1992 hat Walz die Geschäftsführung des Spieleherstellers übernommen. Damals gehörte die Firma noch zu einem österreichischen Unternehmen. 1995 ergriff er eine Gelegenheit und machte sich selbstständig, indem er den Österreichern diesen Teil der Firma abkaufte. 35 Mitarbeiter hatte Ludo Fact damals. Die Firma produzierte vor allem Karton-Schachteln für Gesellschaftsspiele. Seitdem sind aus 35 Mitarbeitern etwa 600 geworden. Sie produzieren nicht mehr nur Spieleschachteln, sondern kümmern sich um alles, was darin liegt. „Wenn am Ende des Spiels eine Spielfigur-Prinzessin aus einem Turm springen soll, dann überlegen wir uns einen Mechanismus, wie das klappt“, sagt Walz. Und in den 26 Jahren hat er etwas geschafft, was vielen anderen schwerfällt. Er hat die nächste Generation ins Unternehmen geholt. Von seinen drei Kindern arbeiten zwei in der Unternehmensgruppe. Sein Sohn Fabian Walz, 31, ist einer von vier Geschäftsführern. Seine Tochter Stephanie Dengler, 30, verantwortet das Marketing.
Walz steht am Eingang zur Produktionsund Packhalle. Jeder Mitarbeiter, der durch die Tür geht,
blickt auf ein Banner mit einem Hesse-Zitat: „Man muss das Unmögliche versuchen, um das Mögliche zu erreichen.“Das sei seine Philosophie, sagt der Unternehmer und stößt die Tür auf. Dahinter ist es staubig. Es riecht wie in einem Bastelgeschäft. Nach Pappe und Holz. Auf Paletten türmen sich bedruckte Papierbögen, die zu Spielekarten oder Puzzleteilen verarbeitet werden. Maschinen kleben, stanzen, falten. Eine Halle weiter
stehen in drei Reihen Mitarbeiter an Bändern und setzen die einzelnen Bestandteile zu einem Spiel zusammen. Ludo Fact stellt selbst alles her, was aus Karton oder Papier gemacht wird, für den Rest sucht das Unternehmen Zulieferer. Lederwürfelbecher und Holzfiguren kommen aus Europa, Kunststoffteile aus Asien. Im Sommer und bis kurz vor Weihnachten arbeiten die Mitarbeiter in drei Schichten.

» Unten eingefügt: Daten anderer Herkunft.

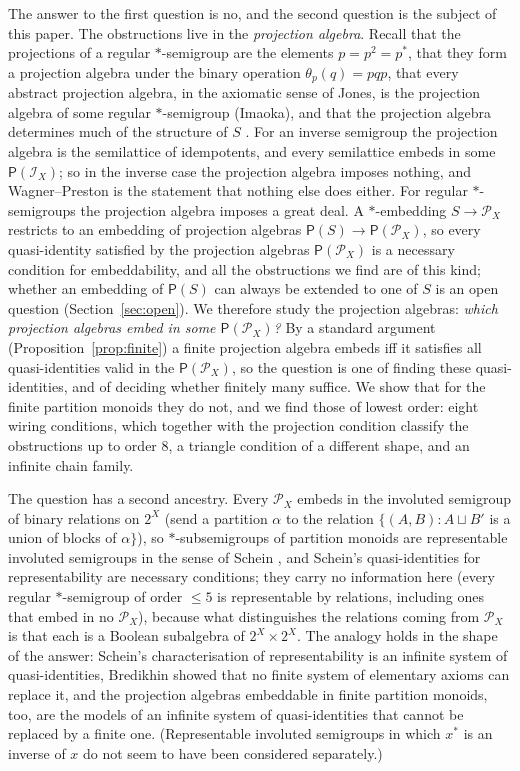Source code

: \documentclass[11pt]{amsart}
\theoremstyle{definition}
\renewcommand{\P}{\mathcal{P}}      %
\newcommand{\PA}{\mathsf{P}}         %
\begin{document}
The answer to the first question is no, and the second question is the subject of this paper. The obstructions live in the \emph{projection algebra}. Recall that the projections of a regular $*$-semigroup are the elements $p=p^2=p^*$, that they form a projection algebra under the binary operation $\theta_p(q)=pqp$, that every abstract projection algebra, in the axiomatic sense of Jones, is the projection algebra of some regular $*$-semigroup (Imaoka), and that the projection algebra determines much of the structure of $S$ \cite{Imaoka80,Imaoka81,Jones,EM,EGMR}. For an inverse semigroup the projection algebra is the semilattice of idempotents, and every semilattice embeds in some $\PA(\mathcal I_X)$; so in the inverse case the projection algebra imposes nothing, and Wagner--Preston is the statement that nothing else does either. For regular $*$-semigroups the projection algebra imposes a great deal. A $*$-embedding $S\to\P_X$ restricts to an embedding of projection algebras $\PA(S)\to\PA(\P_X)$, so every quasi-identity satisfied by the projection algebras $\PA(\P_X)$ is a necessary condition for embeddability, and all the obstructions we find are of this kind; whether an embedding of $\PA(S)$ can always be extended to one of $S$ is an open question (Section~\ref{sec:open}). We therefore study the projection algebras: \emph{which projection algebras embed in some $\PA(\P_X)$?} By a standard argument (Proposition~\ref{prop:finite}) a finite projection algebra embeds iff it satisfies all quasi-identities valid in the $\PA(\P_X)$, so the question is one of finding these quasi-identities, and of deciding whether finitely many suffice. We show that for the finite partition monoids they do not, and we find those of lowest order: eight wiring conditions, which together with the projection condition classify the obstructions up to order $8$, a triangle condition of a different shape, and an infinite chain family.

The question has a second ancestry. Every $\P_X$ embeds in the involuted semigroup of binary relations on $2^X$ (send a partition $\alpha$ to the relation $\{(A,B): A\sqcup B'$ is a union of blocks of $\alpha\}$), so $*$-subsemigroups of partition monoids are representable involuted semigroups in the sense of Schein \cite{Schein}, and Schein's quasi-identities for representability are necessary conditions; they carry no information here (every regular $*$-semigroup of order $\le5$ is representable by relations, including ones that embed in no $\P_X$), because what distinguishes the relations coming from $\P_X$ is that each is a Boolean subalgebra of $2^X\times2^X$. The analogy holds in the shape of the answer: Schein's characterisation of representability is an infinite system of quasi-identities, Bredikhin \cite{Bredikhin} showed that no finite system of elementary axioms can replace it, and the projection algebras embeddable in finite partition monoids, too, are the models of an infinite system of quasi-identities that cannot be replaced by a finite one. (Representable involuted semigroups in which $x^*$ is an inverse of $x$ do not seem to have been considered separately.)
\end{document}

Karten, Spielfiguren, Spieleanleitung. Am Ende muss alles in der Verpackung liegen – und alles in der richtigen Menge. „An einem Tag setzen die Mitarbeiter der drei Linien 70 000 Spiele zusammen“, sagt Walz. Die einzelnen Komponenten zu einem fertigen Spiel zusammenzufügen, könne keine Maschine so gut wie ein Mensch. Dafür sind die Teile viel zu unterschiedlich. Seit Walz die Firma leitet, produzierte Ludo Fact 16 Mal das Spiel des Jahres. Und wuchs stetig. Inzwischen gibt es Standorte in den USA und Tschechien. Und es gibt noch das zweite Standbein: die EnergieTochter, zu der die Unternehmen Vento Ludens und Vallo Sol gehören. Sie betreibt und baut Wind-, Sonnen- und Wasserkraftwerke in Deutschland, Schottland und der Schweiz. Vor 18 Jahren hat Walz zudem die Logistik-Firma Ludo Packt gegründet und den gemeinnützigen Verein „Hilfe für Burkina Faso“.
Doch mit dem Wachstum der Firma geht auch eine andere Frage einher, die ihn zunehmend beschäftigt: der Umgang mit den Mitarbeitern. „Als wir noch 60 bis 70 Angestellte hatten, kannte ich jeden. Ich wusste, wer gerade ein Haus baut, wer ein Kind bekommen hat, wer sich scheiden lässt. Ich wusste, was ich von den Mitarbeitern erwarten kann.“Heute gehe das kaum noch. Deshalb denkt Walz viel darüber nach, wie er seine Belegschaft erreicht, wie er ihnen die Werte, für die das Unternehmen steht, vermittelt. Denn: „Der Erfolg eines Unternehmens hängt von den Mitarbeitern ab. Machen sie ihre Arbeit gerne, machen sie sie gut“, glaubt er.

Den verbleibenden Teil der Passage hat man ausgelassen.